There is a company about 25 miles from me that produces large quantities of compost for use as a soil amendment. At least one farmer in this area has used the compost on his pastures and seems to have had good success with the product. The company is charging $9/yard for the compost (delivered, but not spread). They say that a yard weighs about 1250 lbs, putting the per ton price around $14.40. The company recommends an initial application of 10 tons per acre, but the local farmer who is using the compost has applied a total of about 35 tons per acre over the past 3 years, so I know that larger applications may be necessary. I have attached the nutrient analysis of the compost, and I wanted to run it by everyone here to see if it looks like a reasonable buy.

Another large benefit of using the compost would be the increase in soil organic matter. My sandy soil only holds approximately 1/2 inch of water (13,577 gallons per acre) in the top 12 inches of the soil profile under normal conditions. The compost company claims, though, that by increasing the organic matter component of the soil by 1% (40,000+/- lbs/acre by my figuring), the soil can hold an additional 17,000 gallons of water in the top 12 inches, more than doubling my current water holding capacity. I came up with 40,000 lbs/acre by using the bulk density listed on my soil test, 1.35 g/cm3, and figuring that there are 1,336,271,983 cubic centimeters per acre foot of soil depth, giving me a little more than 40,000 lbs/acre as being 1% of the total soil mass in the top 12 inches. I'm sure there is some sketchy math in there somewhere, so I don't know if my numbers are actually relevant in the real world. I believe that the dry matter content of the compost would also have to be considered when determining how much to apply to actually give the desired 1% increase in organic matter content.

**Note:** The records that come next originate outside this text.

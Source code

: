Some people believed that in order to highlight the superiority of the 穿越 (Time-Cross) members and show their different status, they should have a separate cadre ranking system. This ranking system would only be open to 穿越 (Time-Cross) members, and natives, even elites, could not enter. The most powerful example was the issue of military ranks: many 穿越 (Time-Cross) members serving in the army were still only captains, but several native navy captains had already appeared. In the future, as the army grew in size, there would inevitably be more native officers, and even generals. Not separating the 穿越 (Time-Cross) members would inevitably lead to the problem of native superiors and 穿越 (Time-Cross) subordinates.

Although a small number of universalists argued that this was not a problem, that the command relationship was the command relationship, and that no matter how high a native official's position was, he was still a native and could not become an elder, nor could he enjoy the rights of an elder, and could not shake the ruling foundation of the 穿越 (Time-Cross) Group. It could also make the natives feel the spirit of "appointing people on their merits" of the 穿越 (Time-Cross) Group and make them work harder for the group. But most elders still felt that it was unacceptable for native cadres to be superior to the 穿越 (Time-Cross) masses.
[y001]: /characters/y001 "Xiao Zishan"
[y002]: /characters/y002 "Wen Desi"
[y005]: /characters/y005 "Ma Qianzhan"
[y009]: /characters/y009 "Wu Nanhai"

I would really appreciate some feedback from everyone (especially Dr. Haby!) on this idea. It seems to be a fair buy, but I am not sure if there is something I am overlooking. Thanks again!


----------



## deadmoose (Oct 30, 2011)

What is the source?


----------



## terraceridge (Jul 21, 2011)

Do you mean the name of the company or what the compost is made from? The company is Brooks Contractor in Goldston, NC. The compost is made out of food residue, leaves, eggshells, animal bedding, and I am sure lots of other things.

Here is a link to their website: http://www.brookscontractor.com/?page_id=30


----------



## vhaby (Dec 30, 2009)

I have not rechecked your calculations, but with only 63.3% DM, you would need to apply 2,734 lb of this compost per acre to get one ton of DM. With that you would be applying about 34 lb total N/acre, 17 lb P2O5, 6 lb K2O, 328 lb Ca, 5.8 lb Mg, and 5.8 lb of S per acre. To apply 40,000 lb of DM/ac you would need to apply 27.34 tons of compost at a cost nearing $395 per acre. Since it is your checkbook, only you can decide the value of attempting to raise the organic matter level by 1% in your coarse sandy soil. To determine how much N, P2O5, K2O, etc you would be putting on your soil, multiply the amounts listed above by 27.34. The total N applied would be valued at near 42 cents per pound, etc.


----------



## terraceridge (Jul 21, 2011)

vhaby said:


> I have not rechecked your calculations, but with only 63.3% DM, you would need to apply 2,734 lb of this compost per acre to get one ton of DM. With that you would be applying about 34 lb total N/acre, 17 lb P2O5, 6 lb K2O, 328 lb Ca, 5.8 lb Mg, and 5.8 lb of S per acre. To apply 40,000 lb of DM/ac you would need to apply 27.34 tons of compost at a cost nearing $395 per acre. Since it is your checkbook, only you can decide the value of attempting to raise the organic matter level by 1% in your coarse sandy soil. To determine how much N, P2O5, K2O, etc you would be putting on your soil, multiply the amounts listed above by 27.34. The total N applied would be valued at near 42 cents per pound, etc.


Thanks for your input! I do have a question, though. How did you come up with valuing nitrogen at 42 cents/lb? In my area, 34-0-0 is about $600/ton, or 88 cents/lb. What am I missing with this calculation? Thanks!


----------



## vhaby (Dec 30, 2009)

One ton of DM contains 33.8 lb of N and costs $14.40. $14.40 divided by 33.8 = $0.426 per lb of N, unless I have made a mistake in calculation. Since you need to apply 2734 lb of material to obtain 2000 lb of DM, your cost becomes $19.71 per ton of DM. (2734 divided by 2000 = 1.367) 1.367 x $14.40 = $19.68/ton of DM. Therefore, $19.68 divided by 33.8 = $0.582 per lb of N.

As stated, not all of the N is going to be available the first year, and some of it may never be available for plants. The calculation reflects the pounds of N per ton of DM, not what is available to the plant, so you cannot compare apples (ammonium nitrate) to oranges (compost).


----------